WASHINGTON — Don’t ever let anyone tell you regime change doesn’t matter.

President Donald Trump’s justice department has backed out of a crucial claim against the great state of Texas.

The Obama-era justice department filed a lawsuit against Texas in 2013 that stated Republican lawmakers used the state's 2011 voter identification legislation to discriminate against minorities.

“I made the argument that there needed to be a state I.D. available for free, with the purposes of making sure we didn’t have issues of discrimination. Nobody listened to me,” Political Science Chair Dr. Jon Taylor at St. Thomas University said.

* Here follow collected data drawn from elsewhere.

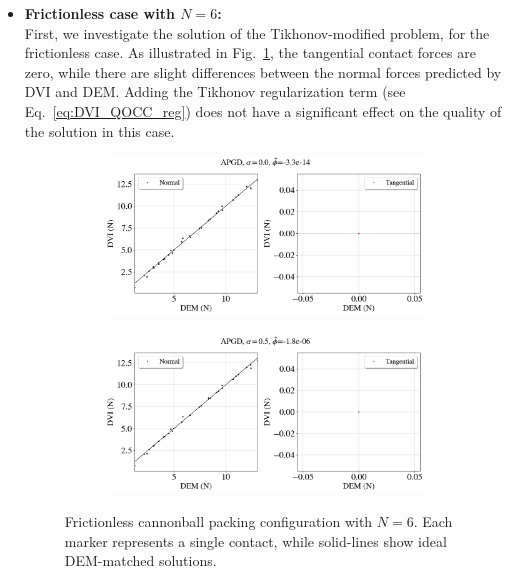 \begin{itemize}
	\item 	\textbf{Frictionless case with $N=6$:}\\
	First, we investigate the solution of the Tikhonov-modified problem, for the frictionless case. As illustrated in Fig.~\ref{fig:cbp_mu0}, the tangential contact forces are zero, while there are slight differences between the normal forces predicted by DVI and DEM. Adding the Tikhonov regularization term (see Eq.~\ref{eq:DVI_QOCC_reg}) does not have a significant effect on the quality of the solution in this case.
	\begin{figure}[H]
		\centering	
		\begin{subfigure}{0.9\columnwidth}	
			\centering
			\includegraphics[width=1.0\textwidth]{images/CD/Example7/4_DVI_APGD_al_0_mu0.png}
		\end{subfigure}
		
		\begin{subfigure}{0.9\columnwidth}	
			\centering
			\includegraphics[width=1.0\textwidth]{images/CD/Example7/7_DVI_APGD_al_05_mu0.png}
		\end{subfigure}
		\caption{Frictionless cannonball packing configuration with $N=6$. Each marker represents a single contact, while solid-lines show ideal DEM-matched solutions.}\label{fig:cbp_mu0}
	\end{figure}
	

\end{itemize}
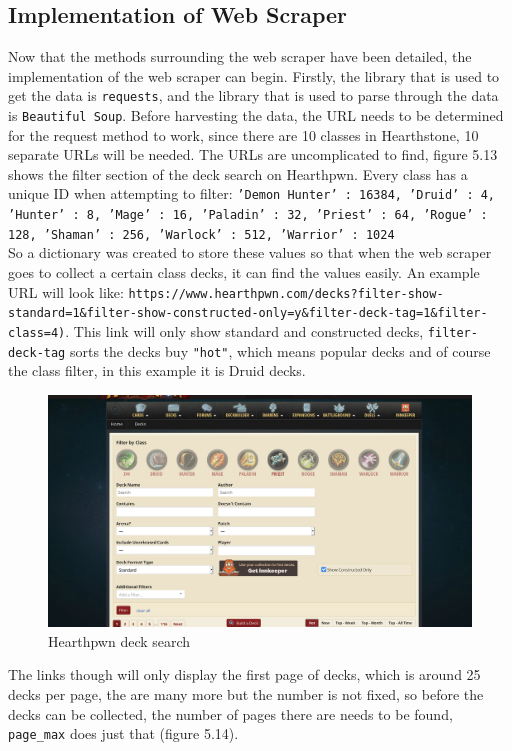 \documentclass{report} %
\begin{document}
\subsection{Implementation of Web Scraper}
Now that the methods surrounding the web scraper have been detailed, the implementation of the web scraper can begin. Firstly, the library that is used to get the data is \texttt{requests}, and the library that is used to parse through the data is \texttt{Beautiful Soup}. Before harvesting the data, the URL needs to be determined for the request method to work, since there are 10 classes in Hearthstone, 10 separate URLs will be needed. The URLs are uncomplicated to find, figure 5.13 shows the filter section of the deck search on Hearthpwn. Every class has a unique ID when attempting to filter: \texttt{'Demon Hunter' : 16384,
         'Druid' : 4,
         'Hunter' : 8,
         'Mage' : 16,
         'Paladin' : 32,
         'Priest' : 64,
         'Rogue' : 128,
         'Shaman' : 256,
         'Warlock' : 512,
         'Warrior' : 1024}\\
So a dictionary was created to store these values so that when the web scraper goes to collect a certain class decks, it can find the values easily. An example URL will look like: \nolinkurl{https://www.hearthpwn.com/decks?filter-show-standard=1&filter-show-constructed-only=y&filter-deck-tag=1&filter-class=4)}. This link will only show standard and constructed decks, \texttt{filter-deck-tag} sorts the decks buy \texttt{"hot"}, which means popular decks and of course the class filter, in this example it is Druid decks.
\begin{figure}[H]
\centering
\includegraphics[width=1\textwidth]{HSpwnDecks}
\caption{Hearthpwn deck search\protect}
\label{board}
\end{figure}

The links though will only display the first page of decks, which is around 25 decks per page, the are many more but the number is not fixed, so before the decks can be collected, the number of pages there are needs to be found, \nolinkurl{page_max} does just that (figure 5.14).
\end{document}
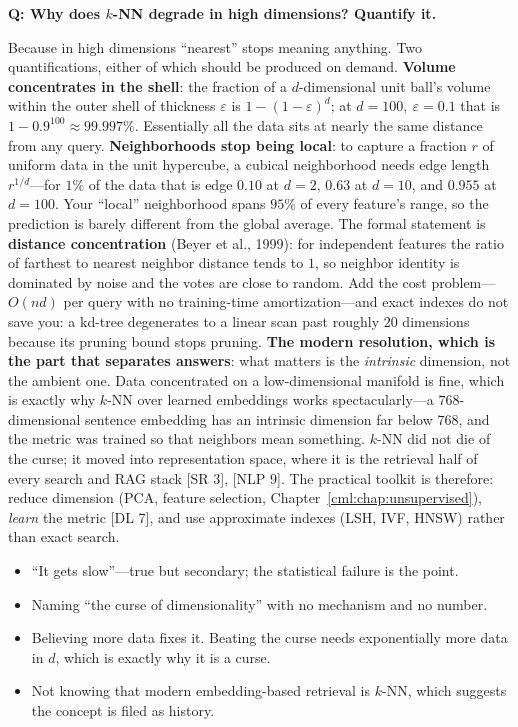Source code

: \begin{interviewq}
\textbf{Q: Why does $k$-NN degrade in high dimensions? Quantify it.}

 \quad {} \quad \badgefreq{\freqmed}

\stronganswer

Because in high dimensions ``nearest'' stops meaning anything. Two quantifications, either of which should be produced on demand. \textbf{Volume concentrates in the shell}: the fraction of a $d$-dimensional unit ball's volume within the outer shell of thickness $\varepsilon$ is $1-(1-\varepsilon)^d$; at $d=100,\ \varepsilon=0.1$ that is $1-0.9^{100}\approx 99.997\%$. Essentially all the data sits at nearly the same distance from any query. \textbf{Neighborhoods stop being local}: to capture a fraction $r$ of uniform data in the unit hypercube, a cubical neighborhood needs edge length $r^{1/d}$---for $1\%$ of the data that is edge $0.10$ at $d=2$, $0.63$ at $d=10$, and $0.955$ at $d=100$. Your ``local'' neighborhood spans $95\%$ of every feature's range, so the prediction is barely different from the global average. The formal statement is \textbf{distance concentration} (Beyer et al., 1999): for independent features the ratio of farthest to nearest neighbor distance tends to $1$, so neighbor identity is dominated by noise and the votes are close to random. Add the cost problem---$O(nd)$ per query with no training-time amortization---and exact indexes do not save you: a kd-tree degenerates to a linear scan past roughly $20$ dimensions because its pruning bound stops pruning. \textbf{The modern resolution, which is the part that separates answers}: what matters is the \emph{intrinsic} dimension, not the ambient one. Data concentrated on a low-dimensional manifold is fine, which is exactly why $k$-NN over learned embeddings works spectacularly---a $768$-dimensional sentence embedding has an intrinsic dimension far below $768$, and the metric was trained so that neighbors mean something. $k$-NN did not die of the curse; it moved into representation space, where it is the retrieval half of every search and RAG stack [SR 3], [NLP 9]. The practical toolkit is therefore: reduce dimension (PCA, feature selection, Chapter~\ref{cml:chap:unsupervised}), \emph{learn} the metric [DL 7], and use approximate indexes (LSH, IVF, HNSW) rather than exact search.

\redflags
\begin{itemize}
    \item ``It gets slow''---true but secondary; the statistical failure is the point.
    \item Naming ``the curse of dimensionality'' with no mechanism and no number.
    \item Believing more data fixes it. Beating the curse needs exponentially more data in $d$, which is exactly why it is a curse.
    \item Not knowing that modern embedding-based retrieval is $k$-NN, which suggests the concept is filed as history.
\end{itemize}


\end{interviewq}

The justice department withdrew claims of intentional discrimination the day before a judge was supposed to hear the case. This was followed by the DOJ's submission of Texas Senate Bill 5. The bill is similar to the system that Texas set up when the 5th Circuit Court of Appeals forced them to loosen I.D. rules in July 2016.

Those within the DOJ said current legislature is responsible for correcting the issue— not the nation, the state or elections in the immediate future. Texas needs time to clean up its own mess, officials said.

If Texas is found guilty of intending to discriminate, the state would have to get approval from the feds before it makes any changes to voting laws and procedures.

The justice department was only one plaintiff in the case. The lawsuit will still go forward, just with a little less bite and a lot less judicial backing.